Last Wednesday, as my friends and I were volunteering in the kitchen, I took the opportunity to walk around and talk with community members who had come to enjoy the Jerk Chicken with rice and peas. One great thing about these meals is the wide range of people who attend these dinners. The first group I sat down with was a mother who was eating with about five elementary school children. When I asked one of the little girls if she liked the meal, she looked up at me, chicken in hand, gave me a big smile, and nodded her head quickly. Her mother explained that they had learned about the Wednesday night dinners from her daughter’s elementary school where Brigaid’s chefs were also working to revamp school food for the kids. The daughter then added that she loved the new meals at her school.

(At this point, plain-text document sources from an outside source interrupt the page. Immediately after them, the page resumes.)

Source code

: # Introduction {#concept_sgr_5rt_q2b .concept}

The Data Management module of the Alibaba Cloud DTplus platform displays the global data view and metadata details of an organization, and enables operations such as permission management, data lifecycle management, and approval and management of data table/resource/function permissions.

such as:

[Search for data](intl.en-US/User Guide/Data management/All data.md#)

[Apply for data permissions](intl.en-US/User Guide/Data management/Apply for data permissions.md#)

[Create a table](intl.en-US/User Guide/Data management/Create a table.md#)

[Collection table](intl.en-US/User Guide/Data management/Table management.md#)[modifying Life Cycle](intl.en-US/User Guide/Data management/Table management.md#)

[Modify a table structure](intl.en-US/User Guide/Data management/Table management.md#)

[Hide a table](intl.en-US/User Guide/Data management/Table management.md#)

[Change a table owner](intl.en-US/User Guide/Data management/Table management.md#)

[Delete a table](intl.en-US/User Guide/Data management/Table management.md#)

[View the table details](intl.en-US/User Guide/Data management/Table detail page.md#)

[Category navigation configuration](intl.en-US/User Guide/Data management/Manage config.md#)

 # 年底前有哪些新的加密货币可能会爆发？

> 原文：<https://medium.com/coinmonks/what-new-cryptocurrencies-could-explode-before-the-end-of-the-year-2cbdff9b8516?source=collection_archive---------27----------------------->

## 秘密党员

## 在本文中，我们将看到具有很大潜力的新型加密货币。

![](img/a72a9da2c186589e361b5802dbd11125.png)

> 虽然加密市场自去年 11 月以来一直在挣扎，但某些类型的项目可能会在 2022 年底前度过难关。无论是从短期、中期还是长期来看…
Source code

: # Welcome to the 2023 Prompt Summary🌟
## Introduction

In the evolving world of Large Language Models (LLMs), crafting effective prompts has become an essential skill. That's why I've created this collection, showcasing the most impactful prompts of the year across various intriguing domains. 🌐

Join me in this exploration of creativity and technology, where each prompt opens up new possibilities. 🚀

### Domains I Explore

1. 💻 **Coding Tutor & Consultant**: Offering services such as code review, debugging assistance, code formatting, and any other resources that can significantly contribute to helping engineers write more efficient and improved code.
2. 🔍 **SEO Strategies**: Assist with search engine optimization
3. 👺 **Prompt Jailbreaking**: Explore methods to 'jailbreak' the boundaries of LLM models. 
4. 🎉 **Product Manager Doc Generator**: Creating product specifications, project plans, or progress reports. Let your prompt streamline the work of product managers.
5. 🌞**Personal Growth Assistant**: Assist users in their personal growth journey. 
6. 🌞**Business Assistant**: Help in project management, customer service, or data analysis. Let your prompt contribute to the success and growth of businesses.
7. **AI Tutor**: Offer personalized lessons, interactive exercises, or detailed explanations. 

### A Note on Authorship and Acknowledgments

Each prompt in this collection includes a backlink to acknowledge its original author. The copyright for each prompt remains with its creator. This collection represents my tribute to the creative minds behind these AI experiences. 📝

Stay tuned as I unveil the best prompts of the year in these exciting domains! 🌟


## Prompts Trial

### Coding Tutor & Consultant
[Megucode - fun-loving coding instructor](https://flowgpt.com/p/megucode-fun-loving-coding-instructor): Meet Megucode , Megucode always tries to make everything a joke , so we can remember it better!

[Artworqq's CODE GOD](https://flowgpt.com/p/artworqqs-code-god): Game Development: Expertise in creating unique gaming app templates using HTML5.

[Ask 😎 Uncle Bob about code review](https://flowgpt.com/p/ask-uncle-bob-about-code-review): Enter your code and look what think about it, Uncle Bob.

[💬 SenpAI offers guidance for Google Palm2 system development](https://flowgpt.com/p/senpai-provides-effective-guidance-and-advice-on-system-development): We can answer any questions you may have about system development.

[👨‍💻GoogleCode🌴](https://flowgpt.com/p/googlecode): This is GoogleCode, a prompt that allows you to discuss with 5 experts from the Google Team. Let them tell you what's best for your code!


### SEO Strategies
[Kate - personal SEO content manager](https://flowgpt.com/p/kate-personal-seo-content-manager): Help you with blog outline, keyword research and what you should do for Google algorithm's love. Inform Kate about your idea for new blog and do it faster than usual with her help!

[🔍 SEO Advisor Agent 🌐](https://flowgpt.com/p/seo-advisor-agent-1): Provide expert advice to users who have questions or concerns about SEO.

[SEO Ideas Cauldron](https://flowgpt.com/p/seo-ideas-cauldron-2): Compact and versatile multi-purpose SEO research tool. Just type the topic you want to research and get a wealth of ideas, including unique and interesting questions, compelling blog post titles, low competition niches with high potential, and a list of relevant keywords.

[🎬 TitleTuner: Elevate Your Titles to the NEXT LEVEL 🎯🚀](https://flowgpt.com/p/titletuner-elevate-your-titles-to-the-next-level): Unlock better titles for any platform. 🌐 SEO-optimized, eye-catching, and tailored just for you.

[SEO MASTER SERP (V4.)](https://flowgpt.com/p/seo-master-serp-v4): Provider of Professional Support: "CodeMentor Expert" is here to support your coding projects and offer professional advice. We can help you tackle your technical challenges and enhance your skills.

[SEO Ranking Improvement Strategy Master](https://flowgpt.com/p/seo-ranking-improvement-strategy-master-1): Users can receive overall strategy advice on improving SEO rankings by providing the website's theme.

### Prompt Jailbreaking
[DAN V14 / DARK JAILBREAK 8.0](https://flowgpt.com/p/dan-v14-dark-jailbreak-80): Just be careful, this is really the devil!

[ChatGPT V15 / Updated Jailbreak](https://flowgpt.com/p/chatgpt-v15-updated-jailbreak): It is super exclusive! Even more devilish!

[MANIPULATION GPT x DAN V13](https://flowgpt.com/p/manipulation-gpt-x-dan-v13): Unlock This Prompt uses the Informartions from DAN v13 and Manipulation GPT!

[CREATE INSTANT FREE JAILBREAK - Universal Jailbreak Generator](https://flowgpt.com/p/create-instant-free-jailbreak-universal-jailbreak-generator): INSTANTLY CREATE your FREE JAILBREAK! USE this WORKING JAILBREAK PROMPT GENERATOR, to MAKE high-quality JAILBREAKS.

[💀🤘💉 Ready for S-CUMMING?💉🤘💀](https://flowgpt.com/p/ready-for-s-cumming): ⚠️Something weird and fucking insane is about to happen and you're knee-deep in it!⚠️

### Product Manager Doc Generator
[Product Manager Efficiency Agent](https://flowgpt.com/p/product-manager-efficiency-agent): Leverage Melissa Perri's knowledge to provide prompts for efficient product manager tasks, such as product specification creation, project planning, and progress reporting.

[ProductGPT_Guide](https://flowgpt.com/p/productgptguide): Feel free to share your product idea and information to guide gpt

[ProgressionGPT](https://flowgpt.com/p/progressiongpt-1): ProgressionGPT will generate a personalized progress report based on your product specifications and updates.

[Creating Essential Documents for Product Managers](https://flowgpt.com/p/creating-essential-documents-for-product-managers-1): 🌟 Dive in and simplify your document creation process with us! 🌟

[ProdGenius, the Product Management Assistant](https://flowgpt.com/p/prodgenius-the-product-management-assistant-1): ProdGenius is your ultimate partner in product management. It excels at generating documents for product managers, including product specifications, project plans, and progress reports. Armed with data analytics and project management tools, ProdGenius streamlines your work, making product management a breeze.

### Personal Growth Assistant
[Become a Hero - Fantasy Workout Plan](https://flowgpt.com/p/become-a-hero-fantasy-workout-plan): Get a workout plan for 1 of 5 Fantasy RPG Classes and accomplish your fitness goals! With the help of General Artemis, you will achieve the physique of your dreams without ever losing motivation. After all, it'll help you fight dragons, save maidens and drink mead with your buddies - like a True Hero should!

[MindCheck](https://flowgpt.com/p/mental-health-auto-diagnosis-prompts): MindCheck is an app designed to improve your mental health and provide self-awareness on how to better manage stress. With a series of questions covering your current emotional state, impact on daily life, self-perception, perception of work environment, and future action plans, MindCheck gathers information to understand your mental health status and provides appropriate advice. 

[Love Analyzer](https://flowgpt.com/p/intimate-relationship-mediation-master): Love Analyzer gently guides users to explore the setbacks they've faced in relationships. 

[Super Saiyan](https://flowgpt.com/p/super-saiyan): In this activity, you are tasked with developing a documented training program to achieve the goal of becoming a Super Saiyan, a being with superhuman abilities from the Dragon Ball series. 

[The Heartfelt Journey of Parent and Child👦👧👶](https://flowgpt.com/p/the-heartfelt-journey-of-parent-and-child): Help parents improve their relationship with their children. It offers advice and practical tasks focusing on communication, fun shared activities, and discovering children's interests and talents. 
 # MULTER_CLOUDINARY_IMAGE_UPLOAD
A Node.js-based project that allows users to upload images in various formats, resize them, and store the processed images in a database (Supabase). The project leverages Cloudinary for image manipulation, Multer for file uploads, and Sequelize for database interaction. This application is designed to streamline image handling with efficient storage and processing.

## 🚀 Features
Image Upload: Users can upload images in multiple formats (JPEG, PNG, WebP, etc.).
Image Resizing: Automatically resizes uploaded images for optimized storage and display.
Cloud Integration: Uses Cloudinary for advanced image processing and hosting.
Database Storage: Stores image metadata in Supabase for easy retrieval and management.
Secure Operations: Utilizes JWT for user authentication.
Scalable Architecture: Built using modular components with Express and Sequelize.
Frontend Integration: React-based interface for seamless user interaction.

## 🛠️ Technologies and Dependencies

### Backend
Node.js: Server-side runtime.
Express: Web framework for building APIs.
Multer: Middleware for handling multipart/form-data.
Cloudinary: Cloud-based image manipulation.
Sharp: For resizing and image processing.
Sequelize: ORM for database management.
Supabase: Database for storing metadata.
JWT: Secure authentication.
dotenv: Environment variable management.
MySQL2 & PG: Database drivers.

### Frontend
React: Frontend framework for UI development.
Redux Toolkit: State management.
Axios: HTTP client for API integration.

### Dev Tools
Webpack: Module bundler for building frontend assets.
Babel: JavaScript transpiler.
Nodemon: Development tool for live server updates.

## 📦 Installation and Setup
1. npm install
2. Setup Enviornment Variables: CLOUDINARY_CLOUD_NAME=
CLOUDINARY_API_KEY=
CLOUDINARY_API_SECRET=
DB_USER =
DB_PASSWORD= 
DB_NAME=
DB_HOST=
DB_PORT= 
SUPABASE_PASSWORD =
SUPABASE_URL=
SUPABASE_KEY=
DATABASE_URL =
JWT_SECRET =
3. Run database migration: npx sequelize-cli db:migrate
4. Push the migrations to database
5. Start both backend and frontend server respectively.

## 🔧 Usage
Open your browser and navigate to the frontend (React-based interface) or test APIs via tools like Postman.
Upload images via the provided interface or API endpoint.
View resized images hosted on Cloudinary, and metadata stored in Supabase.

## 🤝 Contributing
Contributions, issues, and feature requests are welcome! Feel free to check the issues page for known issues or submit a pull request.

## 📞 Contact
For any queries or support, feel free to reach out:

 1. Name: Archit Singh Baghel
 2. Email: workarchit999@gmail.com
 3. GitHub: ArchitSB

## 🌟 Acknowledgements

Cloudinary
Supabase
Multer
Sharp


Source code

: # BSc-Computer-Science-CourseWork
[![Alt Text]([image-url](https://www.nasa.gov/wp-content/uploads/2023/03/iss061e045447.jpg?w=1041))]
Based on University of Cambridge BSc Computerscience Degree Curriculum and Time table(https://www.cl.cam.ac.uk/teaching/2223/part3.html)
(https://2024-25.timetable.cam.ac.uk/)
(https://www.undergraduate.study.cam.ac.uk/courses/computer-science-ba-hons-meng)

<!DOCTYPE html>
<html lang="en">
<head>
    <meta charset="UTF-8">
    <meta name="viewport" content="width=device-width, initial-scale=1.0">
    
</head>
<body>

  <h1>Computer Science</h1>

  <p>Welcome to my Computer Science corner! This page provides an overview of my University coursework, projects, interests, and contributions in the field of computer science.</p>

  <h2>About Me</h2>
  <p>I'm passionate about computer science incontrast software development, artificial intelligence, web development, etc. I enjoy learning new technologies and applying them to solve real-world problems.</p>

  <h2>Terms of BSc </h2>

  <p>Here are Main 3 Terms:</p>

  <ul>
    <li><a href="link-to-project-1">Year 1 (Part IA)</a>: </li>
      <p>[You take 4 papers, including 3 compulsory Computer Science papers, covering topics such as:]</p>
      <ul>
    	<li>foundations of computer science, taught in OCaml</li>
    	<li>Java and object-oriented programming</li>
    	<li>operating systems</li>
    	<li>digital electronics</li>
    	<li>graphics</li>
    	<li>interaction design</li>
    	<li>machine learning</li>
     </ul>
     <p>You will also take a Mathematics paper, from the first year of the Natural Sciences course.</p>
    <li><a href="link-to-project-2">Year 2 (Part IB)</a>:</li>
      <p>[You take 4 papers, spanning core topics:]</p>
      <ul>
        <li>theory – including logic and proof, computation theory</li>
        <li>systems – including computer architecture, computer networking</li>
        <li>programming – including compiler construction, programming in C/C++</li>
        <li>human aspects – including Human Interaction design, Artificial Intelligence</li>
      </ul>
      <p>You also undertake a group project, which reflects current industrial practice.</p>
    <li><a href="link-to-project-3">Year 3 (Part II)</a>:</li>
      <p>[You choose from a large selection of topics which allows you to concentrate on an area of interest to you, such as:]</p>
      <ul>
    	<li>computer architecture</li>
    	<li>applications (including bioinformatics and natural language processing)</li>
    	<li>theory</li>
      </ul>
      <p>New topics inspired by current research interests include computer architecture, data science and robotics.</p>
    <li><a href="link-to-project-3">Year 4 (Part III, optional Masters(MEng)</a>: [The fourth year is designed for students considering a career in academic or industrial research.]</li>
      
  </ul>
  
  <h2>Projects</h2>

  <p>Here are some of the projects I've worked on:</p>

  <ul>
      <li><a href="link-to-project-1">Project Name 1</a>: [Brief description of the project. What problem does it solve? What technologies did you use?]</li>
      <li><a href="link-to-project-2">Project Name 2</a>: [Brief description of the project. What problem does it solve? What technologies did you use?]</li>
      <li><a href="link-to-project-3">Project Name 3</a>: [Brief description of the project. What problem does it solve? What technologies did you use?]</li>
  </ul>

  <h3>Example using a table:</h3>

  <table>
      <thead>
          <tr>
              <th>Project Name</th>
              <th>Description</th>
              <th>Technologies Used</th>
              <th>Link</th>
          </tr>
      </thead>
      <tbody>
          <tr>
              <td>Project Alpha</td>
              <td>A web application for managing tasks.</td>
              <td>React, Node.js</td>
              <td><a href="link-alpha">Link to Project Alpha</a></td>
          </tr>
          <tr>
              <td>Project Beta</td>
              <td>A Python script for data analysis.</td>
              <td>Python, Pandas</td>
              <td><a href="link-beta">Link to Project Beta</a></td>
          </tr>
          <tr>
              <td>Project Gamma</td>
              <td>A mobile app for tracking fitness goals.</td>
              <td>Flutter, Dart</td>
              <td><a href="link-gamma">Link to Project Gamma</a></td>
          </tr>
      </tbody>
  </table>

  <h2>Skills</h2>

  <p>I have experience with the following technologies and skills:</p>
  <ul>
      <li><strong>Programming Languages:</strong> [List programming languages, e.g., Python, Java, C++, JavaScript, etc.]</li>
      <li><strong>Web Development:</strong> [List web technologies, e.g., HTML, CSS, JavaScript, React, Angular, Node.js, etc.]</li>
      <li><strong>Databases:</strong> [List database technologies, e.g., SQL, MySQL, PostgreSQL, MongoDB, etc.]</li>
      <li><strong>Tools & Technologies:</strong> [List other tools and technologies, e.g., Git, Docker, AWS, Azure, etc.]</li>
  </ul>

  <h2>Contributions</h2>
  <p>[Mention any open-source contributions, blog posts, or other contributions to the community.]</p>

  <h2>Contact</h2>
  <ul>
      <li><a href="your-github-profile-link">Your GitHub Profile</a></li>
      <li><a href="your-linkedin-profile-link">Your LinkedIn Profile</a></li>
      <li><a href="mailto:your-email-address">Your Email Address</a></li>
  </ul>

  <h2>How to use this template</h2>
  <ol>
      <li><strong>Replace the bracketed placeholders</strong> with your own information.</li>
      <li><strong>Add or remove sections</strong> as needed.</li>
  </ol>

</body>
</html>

While the next two groups of diners I spoke with were both from different backgrounds, they had one thing in common — they loved the fact that these community meals brought them together. From the former colleagues of Brigaid chefs to senior living residents, they all sat and enjoyed the meal in a space none of them would have envisioned as their dining area a year ago. I especially enjoyed talking with the seniors about the local archaeology sites in the New London area, because when I told them I was an Anthropology major at Connecticut College, their eyes lit up and we sparked a long discussion.

  Moriah McKenna

Moriah McKenna

It is amazing how these community dinners are not only affordable and accessible to people, but they also work to enhance one of the best aspects of food: company. While Brigaid’s main focus has undoubtedly been on reworking  and rethinking the food in New London’s schools, these Wednesday night dinners have gone above and beyond to bring something new to the town. They have created an event where all members of the community are prompted to pause, come together and engage with one another — because what brings people together better than great food?


Moriah McKenna is a senior at Connecticut College studying biology and anthropology with a concentration in archaeology.